[What is required] Once you find the line with "1. User enters credentials on the login page" in the entries below, return exactly every line from it through the line with "and API routes".
Data extract Start Marker
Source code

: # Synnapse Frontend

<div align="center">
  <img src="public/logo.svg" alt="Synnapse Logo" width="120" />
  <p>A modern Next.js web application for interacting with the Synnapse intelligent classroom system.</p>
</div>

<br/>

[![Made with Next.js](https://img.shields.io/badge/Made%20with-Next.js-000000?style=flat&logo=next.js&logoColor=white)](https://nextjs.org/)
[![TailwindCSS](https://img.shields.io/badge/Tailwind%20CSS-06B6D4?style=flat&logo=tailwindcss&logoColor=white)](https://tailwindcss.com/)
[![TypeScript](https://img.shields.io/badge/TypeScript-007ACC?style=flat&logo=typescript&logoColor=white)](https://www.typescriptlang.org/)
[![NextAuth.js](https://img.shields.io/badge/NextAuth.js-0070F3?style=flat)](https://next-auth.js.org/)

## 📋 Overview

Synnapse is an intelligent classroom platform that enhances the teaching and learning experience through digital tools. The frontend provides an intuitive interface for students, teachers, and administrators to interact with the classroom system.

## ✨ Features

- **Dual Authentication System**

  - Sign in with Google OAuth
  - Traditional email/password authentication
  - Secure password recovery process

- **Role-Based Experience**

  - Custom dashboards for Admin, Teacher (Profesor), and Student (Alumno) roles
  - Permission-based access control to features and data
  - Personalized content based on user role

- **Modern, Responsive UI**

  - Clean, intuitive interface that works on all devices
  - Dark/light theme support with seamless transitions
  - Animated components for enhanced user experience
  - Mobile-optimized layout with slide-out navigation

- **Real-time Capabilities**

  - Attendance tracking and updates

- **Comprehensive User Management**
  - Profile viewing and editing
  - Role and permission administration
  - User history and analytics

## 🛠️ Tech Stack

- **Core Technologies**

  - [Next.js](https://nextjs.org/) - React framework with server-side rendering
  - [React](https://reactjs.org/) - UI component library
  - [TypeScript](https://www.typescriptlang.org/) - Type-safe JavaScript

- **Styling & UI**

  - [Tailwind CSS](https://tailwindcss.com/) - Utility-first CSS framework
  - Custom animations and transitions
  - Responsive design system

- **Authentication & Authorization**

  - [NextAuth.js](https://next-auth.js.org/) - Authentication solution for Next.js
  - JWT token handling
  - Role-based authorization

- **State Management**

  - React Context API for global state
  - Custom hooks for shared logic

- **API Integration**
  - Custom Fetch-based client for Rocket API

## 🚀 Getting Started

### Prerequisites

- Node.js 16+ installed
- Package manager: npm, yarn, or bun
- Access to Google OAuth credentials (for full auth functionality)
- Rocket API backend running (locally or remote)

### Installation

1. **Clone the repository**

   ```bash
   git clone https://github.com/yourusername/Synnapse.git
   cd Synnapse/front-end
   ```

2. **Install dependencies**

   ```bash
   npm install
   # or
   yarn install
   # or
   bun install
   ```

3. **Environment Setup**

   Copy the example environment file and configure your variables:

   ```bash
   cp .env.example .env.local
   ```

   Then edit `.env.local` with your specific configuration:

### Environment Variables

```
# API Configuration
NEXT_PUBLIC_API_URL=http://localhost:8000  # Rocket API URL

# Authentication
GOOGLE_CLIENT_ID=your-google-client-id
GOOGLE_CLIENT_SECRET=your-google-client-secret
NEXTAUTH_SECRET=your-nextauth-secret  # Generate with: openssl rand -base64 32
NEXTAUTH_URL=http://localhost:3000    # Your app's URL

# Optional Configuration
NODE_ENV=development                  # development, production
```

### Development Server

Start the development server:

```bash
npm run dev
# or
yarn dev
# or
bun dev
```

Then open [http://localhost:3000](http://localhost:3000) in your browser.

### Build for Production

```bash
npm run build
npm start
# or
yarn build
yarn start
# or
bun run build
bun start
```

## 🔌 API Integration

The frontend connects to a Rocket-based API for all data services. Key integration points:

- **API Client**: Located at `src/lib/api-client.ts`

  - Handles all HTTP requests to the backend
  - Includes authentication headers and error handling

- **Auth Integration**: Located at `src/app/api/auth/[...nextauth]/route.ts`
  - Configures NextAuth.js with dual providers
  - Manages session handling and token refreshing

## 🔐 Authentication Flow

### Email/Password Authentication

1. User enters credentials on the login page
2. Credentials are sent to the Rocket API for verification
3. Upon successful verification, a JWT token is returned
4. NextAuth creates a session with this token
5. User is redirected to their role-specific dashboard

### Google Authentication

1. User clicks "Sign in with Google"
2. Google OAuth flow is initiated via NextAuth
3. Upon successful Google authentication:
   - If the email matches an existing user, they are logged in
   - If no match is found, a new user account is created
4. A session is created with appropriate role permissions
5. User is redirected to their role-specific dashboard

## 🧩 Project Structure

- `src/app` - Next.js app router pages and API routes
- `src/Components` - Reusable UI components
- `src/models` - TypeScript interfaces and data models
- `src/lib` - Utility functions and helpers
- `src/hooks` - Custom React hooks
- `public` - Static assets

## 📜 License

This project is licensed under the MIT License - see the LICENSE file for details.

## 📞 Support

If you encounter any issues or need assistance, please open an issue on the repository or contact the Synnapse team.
Data extract End Marker
[Output of the task]
1. User enters credentials on the login page
2. Credentials are sent to the Rocket API for verification
3. Upon successful verification, a JWT token is returned
4. NextAuth creates a session with this token
5. User is redirected to their role-specific dashboard

### Google Authentication

1. User clicks "Sign in with Google"
2. Google OAuth flow is initiated via NextAuth
3. Upon successful Google authentication:
   - If the email matches an existing user, they are logged in
   - If no match is found, a new user account is created
4. A session is created with appropriate role permissions
5. User is redirected to their role-specific dashboard

## 🧩 Project Structure

- `src/app` - Next.js app router pages and API routes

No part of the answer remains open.